The GOP could have acted like grown-ups during this whole health care reform debate and realized that the Democrats, after a major political victory in 2008, were seriously going to pass something. They could have put forth rational arguments about why the Obama way of tackling the health care crisis was the wrong way to do things. But they didn't...all they did was provide raw meat to the massive angry populace (and rightly so, this economic depression is devastating for a lot of people) with their cries of Fascism and "Baby killers". This is the main critique that David Frum wrote a week ago (before subsequently getting fired by the right-wing think tank who couldn't handle the criticism):

A huge part of the blame for today’s disaster attaches to conservatives and Republicans ourselves.
At the beginning of this process we made a strategic decision: unlike, say, Democrats in 2001 when President Bush proposed his first tax cut, we would make no deal with the administration.
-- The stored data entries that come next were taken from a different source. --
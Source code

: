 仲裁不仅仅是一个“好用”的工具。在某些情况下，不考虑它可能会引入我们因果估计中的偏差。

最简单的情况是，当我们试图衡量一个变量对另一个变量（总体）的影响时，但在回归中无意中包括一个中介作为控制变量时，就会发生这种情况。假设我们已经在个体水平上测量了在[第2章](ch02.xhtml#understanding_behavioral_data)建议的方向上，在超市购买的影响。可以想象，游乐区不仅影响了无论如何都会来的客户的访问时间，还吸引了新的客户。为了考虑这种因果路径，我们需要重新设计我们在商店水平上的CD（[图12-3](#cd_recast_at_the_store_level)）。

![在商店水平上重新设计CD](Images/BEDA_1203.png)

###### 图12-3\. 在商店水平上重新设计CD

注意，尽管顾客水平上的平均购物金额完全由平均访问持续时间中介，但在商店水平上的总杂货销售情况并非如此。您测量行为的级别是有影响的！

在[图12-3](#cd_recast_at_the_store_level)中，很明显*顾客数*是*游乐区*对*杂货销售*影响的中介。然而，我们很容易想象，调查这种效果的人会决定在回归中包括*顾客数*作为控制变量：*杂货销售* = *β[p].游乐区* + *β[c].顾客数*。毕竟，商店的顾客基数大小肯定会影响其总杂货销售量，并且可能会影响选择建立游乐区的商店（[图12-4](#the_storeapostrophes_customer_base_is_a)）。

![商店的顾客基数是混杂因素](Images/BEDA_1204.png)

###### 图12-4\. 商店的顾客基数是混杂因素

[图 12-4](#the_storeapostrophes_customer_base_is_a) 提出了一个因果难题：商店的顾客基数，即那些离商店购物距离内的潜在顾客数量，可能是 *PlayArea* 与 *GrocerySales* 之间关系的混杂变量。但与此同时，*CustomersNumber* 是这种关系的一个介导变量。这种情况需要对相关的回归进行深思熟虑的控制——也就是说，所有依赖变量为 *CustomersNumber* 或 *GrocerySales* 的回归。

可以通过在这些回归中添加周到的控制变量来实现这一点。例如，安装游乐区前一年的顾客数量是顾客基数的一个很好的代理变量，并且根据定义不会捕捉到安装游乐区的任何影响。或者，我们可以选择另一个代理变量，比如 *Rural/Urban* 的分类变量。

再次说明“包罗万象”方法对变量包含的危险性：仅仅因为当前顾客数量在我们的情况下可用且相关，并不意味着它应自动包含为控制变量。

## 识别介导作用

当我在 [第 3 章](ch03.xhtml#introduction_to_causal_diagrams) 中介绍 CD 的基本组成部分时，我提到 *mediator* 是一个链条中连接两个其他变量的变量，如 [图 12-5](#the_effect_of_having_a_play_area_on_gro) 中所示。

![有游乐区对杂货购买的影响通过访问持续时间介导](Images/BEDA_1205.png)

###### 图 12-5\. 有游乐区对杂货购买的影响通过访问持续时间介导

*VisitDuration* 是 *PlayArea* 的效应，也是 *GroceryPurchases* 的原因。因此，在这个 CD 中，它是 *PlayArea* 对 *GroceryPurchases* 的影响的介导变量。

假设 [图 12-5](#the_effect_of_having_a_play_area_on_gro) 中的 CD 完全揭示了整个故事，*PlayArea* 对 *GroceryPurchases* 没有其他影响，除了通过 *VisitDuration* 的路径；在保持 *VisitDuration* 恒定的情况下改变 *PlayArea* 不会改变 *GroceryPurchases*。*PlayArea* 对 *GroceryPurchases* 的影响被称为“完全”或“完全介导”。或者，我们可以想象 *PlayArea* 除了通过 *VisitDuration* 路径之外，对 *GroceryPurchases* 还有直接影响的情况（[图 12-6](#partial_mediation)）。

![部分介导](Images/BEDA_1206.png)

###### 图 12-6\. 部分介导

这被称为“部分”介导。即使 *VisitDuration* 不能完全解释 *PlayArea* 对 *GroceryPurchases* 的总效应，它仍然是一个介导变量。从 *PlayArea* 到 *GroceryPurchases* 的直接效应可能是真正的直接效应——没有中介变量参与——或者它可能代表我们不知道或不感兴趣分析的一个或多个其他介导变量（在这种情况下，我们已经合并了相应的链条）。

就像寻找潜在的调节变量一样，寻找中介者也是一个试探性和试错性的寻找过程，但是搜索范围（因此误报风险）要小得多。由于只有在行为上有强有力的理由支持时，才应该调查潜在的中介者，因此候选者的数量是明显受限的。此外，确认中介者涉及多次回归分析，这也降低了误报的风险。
No negotiations, no compromise, nothing. We were going for all the marbles. This would be Obama’s Waterloo – just as healthcare was Clinton’s in 1994.
Only, the hardliners overlooked a few key facts: Obama was elected with 53% of the vote, not Clinton’s 42%. The liberal block within the Democratic congressional caucus is bigger and stronger than it was in 1993-94. And of course the Democrats also remember their history, and also remember the consequences of their 1994 failure.
This time, when we went for all the marbles, we ended with none.
Could a deal have been reached? Who knows? But we do know that the gap between this plan and traditional Republican ideas is not very big. The Obama plan has a broad family resemblance to Mitt Romney’s Massachusetts plan. It builds on ideas developed at the Heritage Foundation in the early 1990s that formed the basis for Republican counter-proposals to Clintoncare in 1993-1994.
Barack Obama badly wanted Republican votes for his plan. Could we have leveraged his desire to align the plan more closely with conservative views? To finance it without redistributive taxes on productive enterprise – without weighing so heavily on small business – without expanding Medicaid? Too late now. They are all the law.
I completely agree and think that some conservative ideas could have really helped this bill. But we didn't get that.

All in all, it's bad enough in this country that we only have two parties running the show. But when one completely excuses itself as it throws spitballs from the corner of the room, then we're all worse off.